Recorded information:
-.-.-

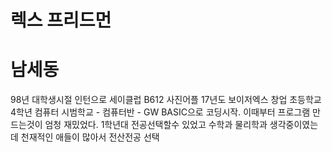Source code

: # 렉스 프리드먼


# 남세동
98년 대학생시절 인턴으로 세이클럽
B612 사진어플
17년도 보이저엑스 창업
초등학교4학년 컴퓨터 시범학교 - 컴퓨터반 - GW BASIC으로 코딩시작. 이때부터 프로그램 만드는것이 엄청 재밌었다.
1학년대 전공선택할수 있었고 수학과 물리학과 생각중이였는데 천재적인 애들이 많아서 전산전공 선택
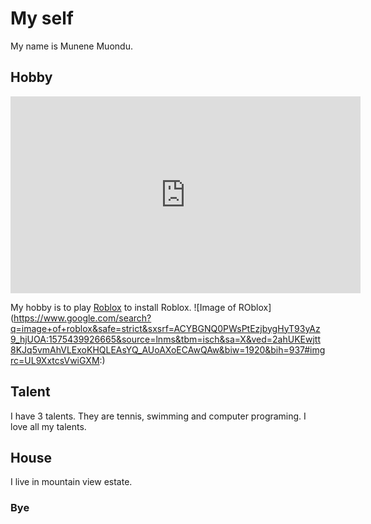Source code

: # My self

My name is Munene Muondu.

## Hobby

<iframe width="560" height="315" src="https://www.youtube.com/embed/XYX-IZa3rNs" frameborder="0" allow="accelerometer; autoplay; encrypted-media; gyroscope; picture-in-picture" allowfullscreen></iframe>

My hobby is to play [Roblox](https://www.roblox.com/) to install Roblox.
![Image of ROblox]
(https://www.google.com/search?q=image+of+roblox&safe=strict&sxsrf=ACYBGNQ0PWsPtEzjbygHyT93yAz9_hjUOA:1575439926665&source=lnms&tbm=isch&sa=X&ved=2ahUKEwjtt8KJq5vmAhVLExoKHQLEAsYQ_AUoAXoECAwQAw&biw=1920&bih=937#imgrc=UL9XxtcsVwiGXM:)
## Talent
I have 3 talents. They are tennis, swimming and computer programing. I love all my talents.

## House
I live in mountain view estate.

### Bye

-.-.-

Excluding pictures, print all lines above exactly.

Exercise answer:
Source code

: # 렉스 프리드먼


# 남세동
98년 대학생시절 인턴으로 세이클럽
B612 사진어플
17년도 보이저엑스 창업
초등학교4학년 컴퓨터 시범학교 - 컴퓨터반 - GW BASIC으로 코딩시작. 이때부터 프로그램 만드는것이 엄청 재밌었다.
1학년대 전공선택할수 있었고 수학과 물리학과 생각중이였는데 천재적인 애들이 많아서 전산전공 선택
Source code

: # My self

My name is Munene Muondu.

## Hobby

<iframe width="560" height="315" src="https://www.youtube.com/embed/XYX-IZa3rNs" frameborder="0" allow="accelerometer; autoplay; encrypted-media; gyroscope; picture-in-picture" allowfullscreen></iframe>

My hobby is to play [Roblox](https://www.roblox.com/) to install Roblox.
![Image of ROblox]
(https://www.google.com/search?q=image+of+roblox&safe=strict&sxsrf=ACYBGNQ0PWsPtEzjbygHyT93yAz9_hjUOA:1575439926665&source=lnms&tbm=isch&sa=X&ved=2ahUKEwjtt8KJq5vmAhVLExoKHQLEAsYQ_AUoAXoECAwQAw&biw=1920&bih=937#imgrc=UL9XxtcsVwiGXM:)
## Talent
I have 3 talents. They are tennis, swimming and computer programing. I love all my talents.

## House
I live in mountain view estate.

### Bye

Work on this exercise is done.